## WHAT YOU NEED TO DO
All lines with the word "boys" must be pulled from the entries below.

## ENTRIES SUPPLIED
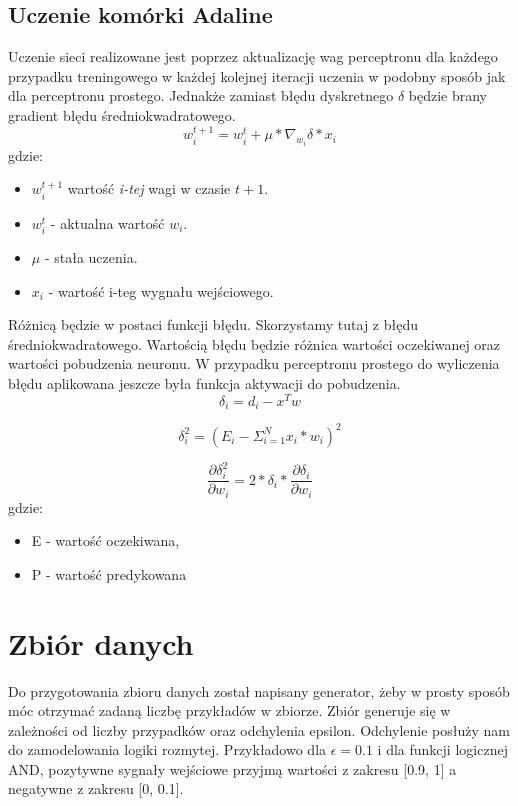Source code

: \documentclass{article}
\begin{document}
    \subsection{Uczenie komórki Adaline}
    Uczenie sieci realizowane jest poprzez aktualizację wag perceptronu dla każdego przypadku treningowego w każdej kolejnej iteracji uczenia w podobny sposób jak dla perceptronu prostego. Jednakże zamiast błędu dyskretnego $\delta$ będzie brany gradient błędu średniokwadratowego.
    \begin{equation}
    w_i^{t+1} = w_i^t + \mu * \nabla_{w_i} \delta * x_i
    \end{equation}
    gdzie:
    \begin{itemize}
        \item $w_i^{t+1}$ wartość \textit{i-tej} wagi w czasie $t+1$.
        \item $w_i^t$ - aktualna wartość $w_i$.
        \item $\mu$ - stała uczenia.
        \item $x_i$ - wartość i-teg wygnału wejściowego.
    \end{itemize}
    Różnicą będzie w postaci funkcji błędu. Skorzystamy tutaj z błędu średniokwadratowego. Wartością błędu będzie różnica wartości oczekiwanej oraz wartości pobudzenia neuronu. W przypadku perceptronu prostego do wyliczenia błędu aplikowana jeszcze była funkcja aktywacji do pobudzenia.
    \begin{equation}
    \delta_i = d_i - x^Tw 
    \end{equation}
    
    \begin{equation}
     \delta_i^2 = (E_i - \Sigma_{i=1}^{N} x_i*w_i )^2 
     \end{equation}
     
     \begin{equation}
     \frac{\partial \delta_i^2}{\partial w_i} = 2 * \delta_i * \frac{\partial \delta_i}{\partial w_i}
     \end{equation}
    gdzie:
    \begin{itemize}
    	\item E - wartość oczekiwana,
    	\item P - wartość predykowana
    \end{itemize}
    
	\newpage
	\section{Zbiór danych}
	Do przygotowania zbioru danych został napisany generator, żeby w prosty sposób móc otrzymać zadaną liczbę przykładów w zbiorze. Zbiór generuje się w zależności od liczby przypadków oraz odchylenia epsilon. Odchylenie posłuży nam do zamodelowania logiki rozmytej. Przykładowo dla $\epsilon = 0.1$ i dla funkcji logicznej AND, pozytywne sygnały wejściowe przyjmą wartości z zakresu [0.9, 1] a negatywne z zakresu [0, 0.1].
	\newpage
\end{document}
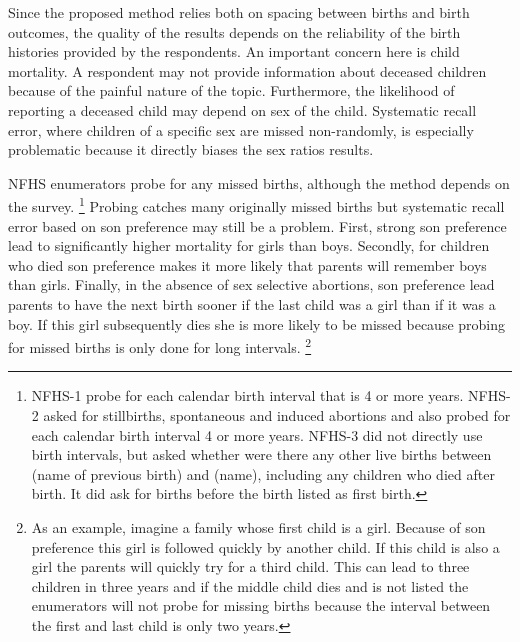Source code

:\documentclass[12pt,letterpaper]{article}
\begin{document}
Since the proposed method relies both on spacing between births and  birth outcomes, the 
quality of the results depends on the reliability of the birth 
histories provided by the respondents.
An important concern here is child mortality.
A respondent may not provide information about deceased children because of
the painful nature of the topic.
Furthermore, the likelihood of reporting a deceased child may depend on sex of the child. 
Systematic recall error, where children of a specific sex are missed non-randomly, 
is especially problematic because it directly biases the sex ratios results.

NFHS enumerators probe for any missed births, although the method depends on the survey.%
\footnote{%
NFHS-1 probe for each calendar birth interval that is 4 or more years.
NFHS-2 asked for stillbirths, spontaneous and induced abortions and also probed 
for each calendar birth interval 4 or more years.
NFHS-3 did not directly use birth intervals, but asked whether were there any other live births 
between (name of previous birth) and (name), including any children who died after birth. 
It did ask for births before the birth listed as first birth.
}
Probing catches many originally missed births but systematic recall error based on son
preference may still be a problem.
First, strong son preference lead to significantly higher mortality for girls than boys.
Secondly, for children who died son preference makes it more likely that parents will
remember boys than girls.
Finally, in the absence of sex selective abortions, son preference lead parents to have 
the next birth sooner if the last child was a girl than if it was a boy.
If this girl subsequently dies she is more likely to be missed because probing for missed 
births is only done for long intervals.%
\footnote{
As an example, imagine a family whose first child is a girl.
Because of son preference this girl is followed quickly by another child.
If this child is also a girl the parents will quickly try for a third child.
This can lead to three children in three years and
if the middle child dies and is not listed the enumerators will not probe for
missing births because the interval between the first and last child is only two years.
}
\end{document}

## ANSWER TO THIS TASK
First, strong son preference lead to significantly higher mortality for girls than boys.
remember boys than girls.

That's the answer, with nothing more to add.